References

AstraZeneca. Update on the safety of COVID-19 Vaccine AstraZeneca. 2021. https://www.astrazeneca.com/media-centre/press-releases/2021/update-on-the-safety-of-covid-19-vaccine-astrazeneca.html (accessed 21 March 2021)

The Visual and Data Journalism Team. Covid vaccine: How many people in the UK have been vaccinated so far?. 2021. https://www.bbc.co.uk/news/health-55274833 (accessed 22 March 2021)

BBC News. AstraZeneca vaccine: EU regulator ‘firmly convinced’ benefits outweigh risks. 2021. https://www.bbc.co.uk/news/health-56411561 (accessed 22 March 2020)

Tackling vaccination concerns

02 April 2021
Volume 3 · Issue 4

The first thing I wanted to tell you in this editorial was that I have had my first vaccine!

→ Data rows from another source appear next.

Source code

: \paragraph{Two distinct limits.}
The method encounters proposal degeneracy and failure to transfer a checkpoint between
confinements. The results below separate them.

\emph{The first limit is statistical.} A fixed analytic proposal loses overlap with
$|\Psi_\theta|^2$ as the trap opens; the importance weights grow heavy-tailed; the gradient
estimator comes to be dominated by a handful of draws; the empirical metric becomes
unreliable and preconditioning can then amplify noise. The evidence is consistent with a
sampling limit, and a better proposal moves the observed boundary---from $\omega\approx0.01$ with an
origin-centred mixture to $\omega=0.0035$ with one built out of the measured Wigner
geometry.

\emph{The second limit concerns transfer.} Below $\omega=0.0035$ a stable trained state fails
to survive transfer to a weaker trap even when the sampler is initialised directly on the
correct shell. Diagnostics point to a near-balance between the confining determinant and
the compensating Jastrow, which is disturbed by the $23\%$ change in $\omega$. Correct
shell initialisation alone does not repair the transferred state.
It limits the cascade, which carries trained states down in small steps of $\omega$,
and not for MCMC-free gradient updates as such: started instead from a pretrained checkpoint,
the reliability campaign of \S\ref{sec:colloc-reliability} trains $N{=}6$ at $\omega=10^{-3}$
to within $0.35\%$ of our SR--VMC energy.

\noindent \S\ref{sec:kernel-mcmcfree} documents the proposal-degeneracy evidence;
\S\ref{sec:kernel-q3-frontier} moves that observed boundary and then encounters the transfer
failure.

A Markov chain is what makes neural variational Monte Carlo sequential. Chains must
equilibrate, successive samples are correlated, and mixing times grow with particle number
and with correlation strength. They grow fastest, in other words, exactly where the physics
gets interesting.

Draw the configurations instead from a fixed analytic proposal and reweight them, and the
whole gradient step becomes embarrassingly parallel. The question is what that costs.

Like many million others I was delighted to get the call and I feel relief and privilege to have received my first Oxford-Astra Zeneca dose. I've had a few side effects, but too few to mention, and they are what I would expect post any vaccination. My biggest side effect was the fact I felt immediately safer than before, almost to the point of elation! We are making progress, we are working through this, and we will hopefully soon be able to follow the Government roadmap of easing restrictions due to the vaccination programme rollout.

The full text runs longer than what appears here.